You experience below issues as a result of TREXIndexServer-crashes:
- Query returns with communication error.
- Indexing failures.
- Queries become unresponsive.
Content of SAP note 1872501
If high memory in the BWA is the reason for the TREXIndexServer-crash, the query that caused the high memory needs to be optimized. The following points can be checked to find out the reason for the crashing of the TREXIndexServer:
- Verify whether the TREXIndexServer process has crashed and was restarted
It is possible that the end user is not aware that the TREXIndexServer has crashed. Before starting to analyze the BWA problem, it should be verified that the crash has indeed occurred. The TREXDaemon process makes sure that all BWA processes are always restarted after they have crashed or were manually killed. There are a few ways to verify that a BWA service has stopped and was restarted.
Note: A BWA service is a Linux OS process. The words “service” and “process” are used interchangeably in this document.
a. Check the BWA alerts in transaction RSDDBIAMON2
Check the alerts reported by the alert server in transaction RSDDBIAMON2. If there was a crash and the core file creation is activated on the system (see SAP Note 1553477), the alert server will issue a warning that core files were generated. Please note that the missing of core files does not mean that the TREXIndexServer did not crash, however if there are core files generated, this is a clear indicator that a crash has occurred. Also note that core files will be generated for any process that crashes, thus it is necessary to double-check that the core files generated are for the TREXIndexServer process.

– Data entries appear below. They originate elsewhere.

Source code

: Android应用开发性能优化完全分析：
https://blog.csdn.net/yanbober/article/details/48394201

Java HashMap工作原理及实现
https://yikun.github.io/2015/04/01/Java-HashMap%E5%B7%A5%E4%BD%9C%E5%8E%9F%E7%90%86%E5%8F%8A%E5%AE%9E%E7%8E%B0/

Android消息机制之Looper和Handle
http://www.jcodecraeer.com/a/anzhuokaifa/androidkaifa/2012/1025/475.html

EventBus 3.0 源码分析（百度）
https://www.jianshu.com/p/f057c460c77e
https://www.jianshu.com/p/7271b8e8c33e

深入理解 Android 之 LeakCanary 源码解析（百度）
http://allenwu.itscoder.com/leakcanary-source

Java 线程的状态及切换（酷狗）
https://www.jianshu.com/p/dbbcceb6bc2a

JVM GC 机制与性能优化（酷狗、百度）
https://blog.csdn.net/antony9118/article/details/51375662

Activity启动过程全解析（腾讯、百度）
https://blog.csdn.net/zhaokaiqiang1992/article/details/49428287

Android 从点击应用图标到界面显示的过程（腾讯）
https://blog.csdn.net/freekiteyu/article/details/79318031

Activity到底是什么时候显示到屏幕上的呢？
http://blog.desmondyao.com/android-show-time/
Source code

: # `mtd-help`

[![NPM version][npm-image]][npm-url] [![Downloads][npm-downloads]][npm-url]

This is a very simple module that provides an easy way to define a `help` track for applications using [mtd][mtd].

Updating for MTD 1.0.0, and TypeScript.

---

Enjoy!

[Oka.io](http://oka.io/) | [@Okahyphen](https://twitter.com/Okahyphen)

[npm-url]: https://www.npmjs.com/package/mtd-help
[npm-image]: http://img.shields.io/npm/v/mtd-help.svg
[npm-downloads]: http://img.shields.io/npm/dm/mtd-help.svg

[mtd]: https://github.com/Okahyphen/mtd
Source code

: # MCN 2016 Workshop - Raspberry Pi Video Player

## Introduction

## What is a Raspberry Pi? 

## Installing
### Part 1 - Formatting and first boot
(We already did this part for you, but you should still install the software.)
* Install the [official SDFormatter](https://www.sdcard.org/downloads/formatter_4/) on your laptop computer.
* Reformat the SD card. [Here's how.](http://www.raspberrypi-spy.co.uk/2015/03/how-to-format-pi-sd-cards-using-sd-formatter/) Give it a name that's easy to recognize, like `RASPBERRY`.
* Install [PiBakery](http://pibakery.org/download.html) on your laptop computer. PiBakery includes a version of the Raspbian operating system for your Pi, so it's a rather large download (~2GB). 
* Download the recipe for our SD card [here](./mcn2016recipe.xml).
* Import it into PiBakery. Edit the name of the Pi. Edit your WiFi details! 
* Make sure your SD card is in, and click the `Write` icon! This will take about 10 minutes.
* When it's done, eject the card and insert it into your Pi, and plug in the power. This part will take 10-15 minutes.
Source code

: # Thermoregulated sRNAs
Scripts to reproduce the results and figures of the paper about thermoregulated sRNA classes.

Note: In Linux, the generation of core files can be enabled or disabled (with the Linux command culimit). Core files are generated when a process stops and core files are enabled. If you choose to kill a process with a core file, it might take up to an hour, which means downtime for the system. If the service restarts by itself and core files are activated, the automatic restart will also take time, thus some administrators choose to disable core files generation.
The core files are located on the BWA blades, in folder /usr/sap/<SID>/TRX<id>/<blade_name>, where <blade_name> is the name of the blade. This is where the crash occurred.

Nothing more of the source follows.